AIM OF THE TASK:
With pictures excluded, output exactly the lines that run from the first line of the data below through the line containing "HTTP/1.1 200 OK".

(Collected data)
------
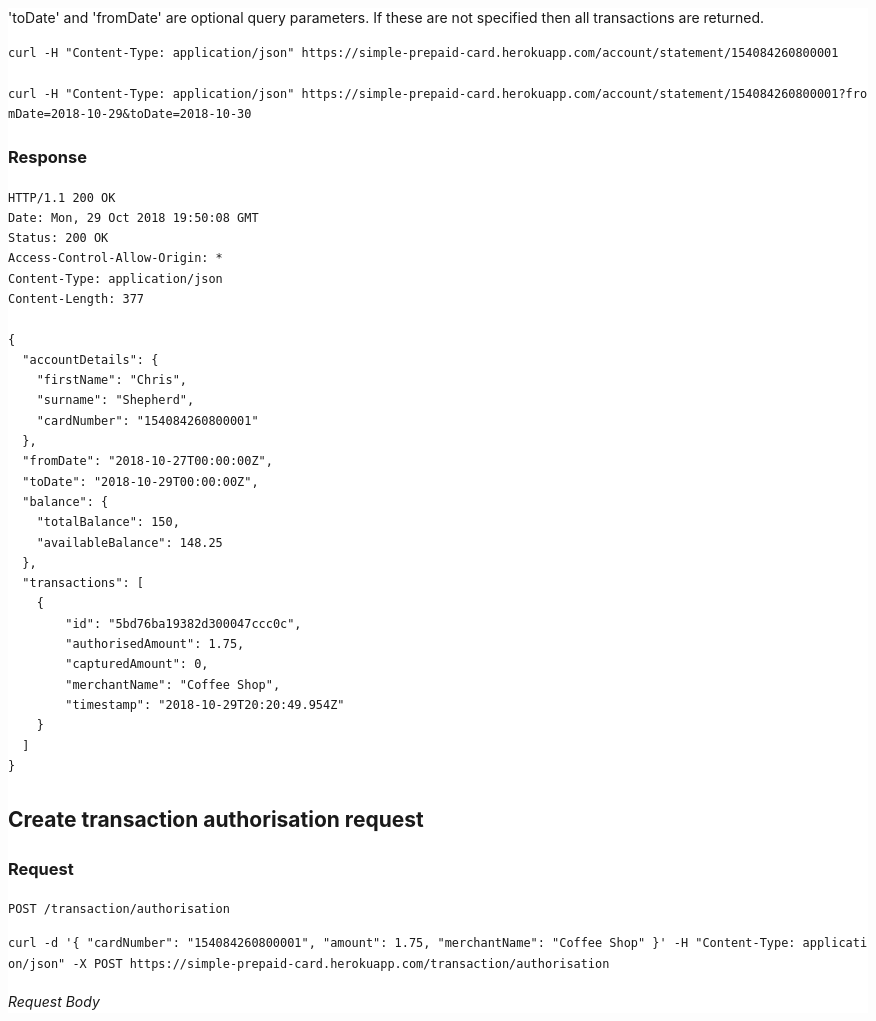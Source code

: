 'toDate' and 'fromDate' are optional query parameters. If these are not specified then all transactions are returned.

    curl -H "Content-Type: application/json" https://simple-prepaid-card.herokuapp.com/account/statement/154084260800001

    curl -H "Content-Type: application/json" https://simple-prepaid-card.herokuapp.com/account/statement/154084260800001?fromDate=2018-10-29&toDate=2018-10-30

### Response

    HTTP/1.1 200 OK
    Date: Mon, 29 Oct 2018 19:50:08 GMT
    Status: 200 OK
    Access-Control-Allow-Origin: *
    Content-Type: application/json
    Content-Length: 377

    {
      "accountDetails": {
        "firstName": "Chris",
        "surname": "Shepherd",
        "cardNumber": "154084260800001"
      },
      "fromDate": "2018-10-27T00:00:00Z",
      "toDate": "2018-10-29T00:00:00Z",
      "balance": {
        "totalBalance": 150,
        "availableBalance": 148.25
      },
      "transactions": [
        {
            "id": "5bd76ba19382d300047ccc0c",
            "authorisedAmount": 1.75,
            "capturedAmount": 0,
            "merchantName": "Coffee Shop",
            "timestamp": "2018-10-29T20:20:49.954Z"
        }
      ]
    }

## Create transaction authorisation request

### Request

`POST /transaction/authorisation`

    curl -d '{ "cardNumber": "154084260800001", "amount": 1.75, "merchantName": "Coffee Shop" }' -H "Content-Type: application/json" -X POST https://simple-prepaid-card.herokuapp.com/transaction/authorisation

###### Request Body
------
SOLVED EXERCISE:
Source code

: 'toDate' and 'fromDate' are optional query parameters. If these are not specified then all transactions are returned.

    curl -H "Content-Type: application/json" https://simple-prepaid-card.herokuapp.com/account/statement/154084260800001

    curl -H "Content-Type: application/json" https://simple-prepaid-card.herokuapp.com/account/statement/154084260800001?fromDate=2018-10-29&toDate=2018-10-30

### Response

    HTTP/1.1 200 OK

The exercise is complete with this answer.